Syekh Taqiyuddin an-Nabhani mengkategorikan orang yang punya harta (uang), tetapi tak mencukupi kebutuhan pembelanjaannya sebagai orang fakir. Sementara itu, orang miskin adalah orang yang tak punya harta (uang), sekaligus tak punya penghasilan (Nidzamul Iqtishadi fil Islam, hlm. 236, Darul Ummah-Beirut).

Dalam pandangan sistem ekonomi Islam, munculnya kemiskinan adalah dampak dari buruknya distribusi kekayaan di tengah masyarakat.

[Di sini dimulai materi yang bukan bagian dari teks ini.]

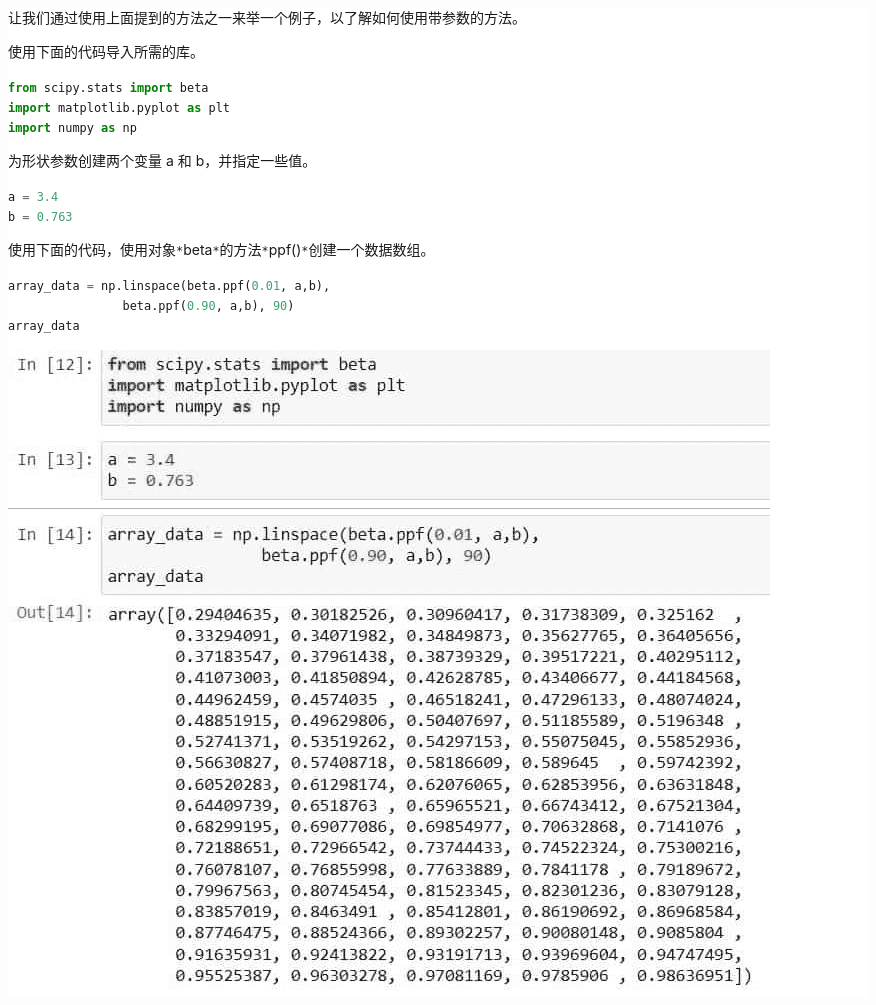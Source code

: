 让我们通过使用上面提到的方法之一来举一个例子，以了解如何使用带参数的方法。

使用下面的代码导入所需的库。

```py
from scipy.stats import beta
import matplotlib.pyplot as plt
import numpy as np
```

为形状参数创建两个变量 a 和 b，并指定一些值。

```py
a = 3.4
b = 0.763
```

使用下面的代码，使用对象`*`beta`*`的方法`*`ppf()`*`创建一个数据数组。

```py
array_data = np.linspace(beta.ppf(0.01, a,b),
                beta.ppf(0.90, a,b), 90)
array_data
```

![Scipy Stats Beta example](img/a218d22f775e0f900f52c9242beb7e5a.png "Scipy Stats Beta")
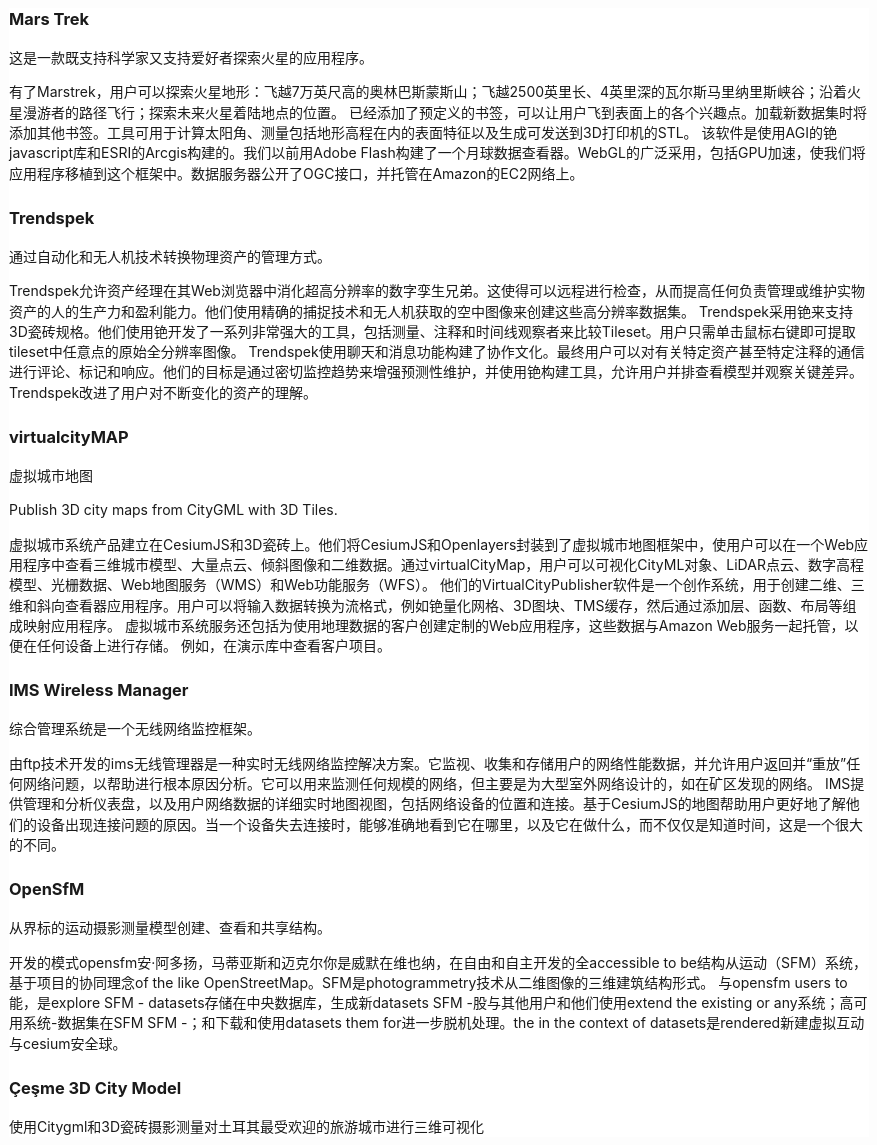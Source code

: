 ### Mars Trek

这是一款既支持科学家又支持爱好者探索火星的应用程序。


有了Marstrek，用户可以探索火星地形：飞越7万英尺高的奥林巴斯蒙斯山；飞越2500英里长、4英里深的瓦尔斯马里纳里斯峡谷；沿着火星漫游者的路径飞行；探索未来火星着陆地点的位置。
已经添加了预定义的书签，可以让用户飞到表面上的各个兴趣点。加载新数据集时将添加其他书签。工具可用于计算太阳角、测量包括地形高程在内的表面特征以及生成可发送到3D打印机的STL。
该软件是使用AGI的铯javascript库和ESRI的Arcgis构建的。我们以前用Adobe Flash构建了一个月球数据查看器。WebGL的广泛采用，包括GPU加速，使我们将应用程序移植到这个框架中。数据服务器公开了OGC接口，并托管在Amazon的EC2网络上。


### Trendspek
通过自动化和无人机技术转换物理资产的管理方式。

Trendspek允许资产经理在其Web浏览器中消化超高分辨率的数字孪生兄弟。这使得可以远程进行检查，从而提高任何负责管理或维护实物资产的人的生产力和盈利能力。他们使用精确的捕捉技术和无人机获取的空中图像来创建这些高分辨率数据集。
Trendspek采用铯来支持3D瓷砖规格。他们使用铯开发了一系列非常强大的工具，包括测量、注释和时间线观察者来比较Tileset。用户只需单击鼠标右键即可提取tileset中任意点的原始全分辨率图像。
Trendspek使用聊天和消息功能构建了协作文化。最终用户可以对有关特定资产甚至特定注释的通信进行评论、标记和响应。他们的目标是通过密切监控趋势来增强预测性维护，并使用铯构建工具，允许用户并排查看模型并观察关键差异。Trendspek改进了用户对不断变化的资产的理解。
 
 
### virtualcityMAP
虚拟城市地图


Publish 3D city maps from CityGML with 3D Tiles.

虚拟城市系统产品建立在CesiumJS和3D瓷砖上。他们将CesiumJS和Openlayers封装到了虚拟城市地图框架中，使用户可以在一个Web应用程序中查看三维城市模型、大量点云、倾斜图像和二维数据。通过virtualCityMap，用户可以可视化CityML对象、LiDAR点云、数字高程模型、光栅数据、Web地图服务（WMS）和Web功能服务（WFS）。
他们的VirtualCityPublisher软件是一个创作系统，用于创建二维、三维和斜向查看器应用程序。用户可以将输入数据转换为流格式，例如铯量化网格、3D图块、TMS缓存，然后通过添加层、函数、布局等组成映射应用程序。
虚拟城市系统服务还包括为使用地理数据的客户创建定制的Web应用程序，这些数据与Amazon Web服务一起托管，以便在任何设备上进行存储。
例如，在演示库中查看客户项目。

### IMS Wireless Manager

综合管理系统是一个无线网络监控框架。

由ftp技术开发的ims无线管理器是一种实时无线网络监控解决方案。它监视、收集和存储用户的网络性能数据，并允许用户返回并“重放”任何网络问题，以帮助进行根本原因分析。它可以用来监测任何规模的网络，但主要是为大型室外网络设计的，如在矿区发现的网络。
IMS提供管理和分析仪表盘，以及用户网络数据的详细实时地图视图，包括网络设备的位置和连接。基于CesiumJS的地图帮助用户更好地了解他们的设备出现连接问题的原因。当一个设备失去连接时，能够准确地看到它在哪里，以及它在做什么，而不仅仅是知道时间，这是一个很大的不同。

### OpenSfM

从界标的运动摄影测量模型创建、查看和共享结构。

开发的模式opensfm安·阿多扬，马蒂亚斯和迈克尔你是威默在维也纳，在自由和自主开发的全accessible to be结构从运动（SFM）系统，基于项目的协同理念of the like OpenStreetMap。SFM是photogrammetry技术从二维图像的三维建筑结构形式。
与opensfm users to能，是explore SFM - datasets存储在中央数据库，生成新datasets SFM -股与其他用户和他们使用extend the existing or any系统；高可用系统-数据集在SFM SFM -；和下载和使用datasets them for进一步脱机处理。the in the context of datasets是rendered新建虚拟互动与cesium安全球。

### Çeşme 3D City Model
使用Citygml和3D瓷砖摄影测量对土耳其最受欢迎的旅游城市进行三维可视化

Kesejahteraan rakyat dapat terwujud dengan penerapan sistem Islam yang sahih dan keberadaan negara yang menjalankan sistem tersebut, yakni khilafah islamiyah.

Islam memiliki cara yang khas dalam menyelesaikan masalah kemiskinan. Syariat Islam memiliki banyak hukum yang berkaitan dengan pemecahan masalah kemiskinan, baik kemiskinan alamiah, kultural, maupun struktural. Namun, hukum-hukum itu tidak berdiri sendiri, tetapi memiliki hubungan sinergis dengan hukum-hukum lainnya. 

Jadi, dalam menyelesaikan setiap masalah, termasuk kemiskinan, Islam menggunakan pendekatan yang bersifat terpadu. Maka penegakan hukum-hukum Islam hanya bisa paripurna dengan penegakan institusi Islam, khilafah islamiah.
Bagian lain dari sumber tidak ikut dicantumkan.